Hashimoto Hiroyuki, Yamada Hiroyuki, Murata Maki, Watanabe Norio
Department of Pharmacoepidemiology, Kyoto University, Kyoto, Japan.
Department of Primary Care and Emergency Medicine, Kyoto University Hospital, Kyoto, Japan.
Cochrane Database Syst Rev. 2025 Jan 29;1(1):CD014937. doi: 10.1002/14651858.CD014937.pub2.
Acute kidney injury (AKI) is a well-known complication of critical illnesses, significantly affecting morbidity and the risk of death. Diuretics are widely used to ameliorate excess fluid accumulation and oliguria associated with AKI. Their popularity stems from their ability to reduce the energy demands of renal tubular cells by inhibiting transporters and flushing out intratubular casts. Numerous studies have assessed the effects of diuretics in the context of AKI prevention and treatment. However, a comprehensive systematic review addressing this topic has yet to be conducted.
This review aimed to explore the benefits and harms of diuretics for both the prevention and treatment of AKI.
The Cochrane Kidney and Transplant Register of Studies was searched up to May 2024 using search terms relevant to this review. Studies in the Register are identified through searches of CENTRAL, MEDLINE, and EMBASE, conference proceedings, the International Clinical Trials Registry Platform (ICTRP) Search Portal, and ClinicalTrials.gov.
We selected randomised controlled trials (RCTs) and quasi-RCTs in which diuretics were used to prevent or treat AKI.
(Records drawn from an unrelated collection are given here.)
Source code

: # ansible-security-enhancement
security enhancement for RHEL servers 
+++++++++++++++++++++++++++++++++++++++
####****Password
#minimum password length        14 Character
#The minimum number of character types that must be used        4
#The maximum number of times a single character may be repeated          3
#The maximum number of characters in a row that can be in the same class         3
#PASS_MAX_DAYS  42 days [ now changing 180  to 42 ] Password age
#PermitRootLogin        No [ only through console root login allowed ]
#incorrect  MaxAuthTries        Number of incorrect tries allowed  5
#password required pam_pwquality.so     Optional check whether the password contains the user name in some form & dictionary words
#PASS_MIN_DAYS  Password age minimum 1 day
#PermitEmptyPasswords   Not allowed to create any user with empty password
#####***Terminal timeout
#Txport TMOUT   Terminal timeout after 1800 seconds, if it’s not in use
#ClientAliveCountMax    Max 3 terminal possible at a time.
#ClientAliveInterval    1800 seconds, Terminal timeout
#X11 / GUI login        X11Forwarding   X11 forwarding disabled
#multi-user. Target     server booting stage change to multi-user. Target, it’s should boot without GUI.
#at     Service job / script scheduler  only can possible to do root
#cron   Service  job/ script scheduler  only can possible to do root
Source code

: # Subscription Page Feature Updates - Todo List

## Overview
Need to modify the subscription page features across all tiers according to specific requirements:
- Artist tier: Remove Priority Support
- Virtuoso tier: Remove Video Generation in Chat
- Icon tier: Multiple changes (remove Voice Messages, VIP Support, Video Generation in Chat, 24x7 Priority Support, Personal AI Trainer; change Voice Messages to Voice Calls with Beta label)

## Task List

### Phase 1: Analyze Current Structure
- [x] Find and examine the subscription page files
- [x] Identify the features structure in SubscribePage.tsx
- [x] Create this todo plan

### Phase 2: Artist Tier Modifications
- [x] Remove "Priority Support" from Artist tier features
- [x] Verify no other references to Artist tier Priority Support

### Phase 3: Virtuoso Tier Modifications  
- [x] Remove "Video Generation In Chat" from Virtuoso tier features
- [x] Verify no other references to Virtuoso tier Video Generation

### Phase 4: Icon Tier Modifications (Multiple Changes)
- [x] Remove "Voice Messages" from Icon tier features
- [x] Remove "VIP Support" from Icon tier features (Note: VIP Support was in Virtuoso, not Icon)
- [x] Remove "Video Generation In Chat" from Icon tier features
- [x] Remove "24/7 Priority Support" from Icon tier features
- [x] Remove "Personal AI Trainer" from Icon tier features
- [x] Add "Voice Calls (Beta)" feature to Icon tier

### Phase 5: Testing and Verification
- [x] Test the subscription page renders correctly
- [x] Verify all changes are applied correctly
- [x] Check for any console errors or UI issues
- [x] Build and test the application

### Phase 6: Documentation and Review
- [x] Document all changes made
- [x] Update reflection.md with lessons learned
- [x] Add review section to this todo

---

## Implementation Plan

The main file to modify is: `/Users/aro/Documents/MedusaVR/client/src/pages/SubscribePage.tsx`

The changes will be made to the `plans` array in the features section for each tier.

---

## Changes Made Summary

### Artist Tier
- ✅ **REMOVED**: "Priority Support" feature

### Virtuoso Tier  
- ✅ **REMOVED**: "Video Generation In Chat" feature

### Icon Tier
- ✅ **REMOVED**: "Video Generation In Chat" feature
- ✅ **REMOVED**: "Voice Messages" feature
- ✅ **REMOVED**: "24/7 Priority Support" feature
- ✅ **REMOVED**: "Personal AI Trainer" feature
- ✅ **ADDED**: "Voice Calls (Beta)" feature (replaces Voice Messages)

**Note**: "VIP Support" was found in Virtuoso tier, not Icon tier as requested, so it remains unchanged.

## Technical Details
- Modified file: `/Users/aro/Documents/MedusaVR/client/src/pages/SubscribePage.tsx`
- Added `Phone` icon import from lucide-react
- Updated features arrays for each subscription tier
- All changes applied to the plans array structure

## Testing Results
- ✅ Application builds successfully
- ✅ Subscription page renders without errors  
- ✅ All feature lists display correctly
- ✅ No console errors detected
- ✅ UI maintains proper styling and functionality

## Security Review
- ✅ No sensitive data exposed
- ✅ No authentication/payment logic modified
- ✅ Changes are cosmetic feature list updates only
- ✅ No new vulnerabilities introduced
Two authors independently extracted data using standardised data extraction forms. Dichotomous outcomes were expressed as risk ratios (RR) with 95% confidence intervals (CI). Where continuous scales of measurement were used to assess the effects of treatment, the standardised mean difference (SMD) was used. The primary review outcomes for AKI prevention studies were the incidence of AKI and any use of kidney replacement therapy (KRT). For treatment studies, the primary outcome was any use of KRT. The certainty of evidence was assessed per outcome using the Grades of Recommendation, Assessment, Development and Evaluation (GRADE) approach.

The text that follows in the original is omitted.